* DIRECTIONS *
Would you please copy each line below that includes the string "tools"?

BEGIN

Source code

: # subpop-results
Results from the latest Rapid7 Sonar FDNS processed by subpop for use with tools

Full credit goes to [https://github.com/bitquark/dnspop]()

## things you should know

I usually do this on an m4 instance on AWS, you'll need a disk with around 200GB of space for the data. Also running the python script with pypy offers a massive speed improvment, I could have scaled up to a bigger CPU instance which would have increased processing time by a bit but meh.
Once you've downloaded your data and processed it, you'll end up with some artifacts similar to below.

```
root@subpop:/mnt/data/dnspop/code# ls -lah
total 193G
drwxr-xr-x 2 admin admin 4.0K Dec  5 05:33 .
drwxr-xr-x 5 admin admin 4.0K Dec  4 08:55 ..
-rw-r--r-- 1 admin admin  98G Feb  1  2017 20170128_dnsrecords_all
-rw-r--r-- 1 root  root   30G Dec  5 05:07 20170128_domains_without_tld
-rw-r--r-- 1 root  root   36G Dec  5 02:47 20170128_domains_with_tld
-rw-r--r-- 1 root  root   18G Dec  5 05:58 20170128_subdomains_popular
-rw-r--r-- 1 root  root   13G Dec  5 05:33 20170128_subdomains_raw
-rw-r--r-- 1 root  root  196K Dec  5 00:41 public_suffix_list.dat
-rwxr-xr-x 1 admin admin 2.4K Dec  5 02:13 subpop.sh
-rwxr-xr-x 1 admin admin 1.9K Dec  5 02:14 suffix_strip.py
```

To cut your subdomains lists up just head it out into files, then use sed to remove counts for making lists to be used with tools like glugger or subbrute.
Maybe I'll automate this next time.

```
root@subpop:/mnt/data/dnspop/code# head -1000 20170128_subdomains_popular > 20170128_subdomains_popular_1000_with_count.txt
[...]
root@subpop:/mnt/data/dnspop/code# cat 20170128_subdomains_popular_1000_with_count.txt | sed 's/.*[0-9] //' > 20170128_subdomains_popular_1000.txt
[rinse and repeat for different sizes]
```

END

* RESULT BELOW *
Results from the latest Rapid7 Sonar FDNS processed by subpop for use with tools
To cut your subdomains lists up just head it out into files, then use sed to remove counts for making lists to be used with tools like glugger or subbrute.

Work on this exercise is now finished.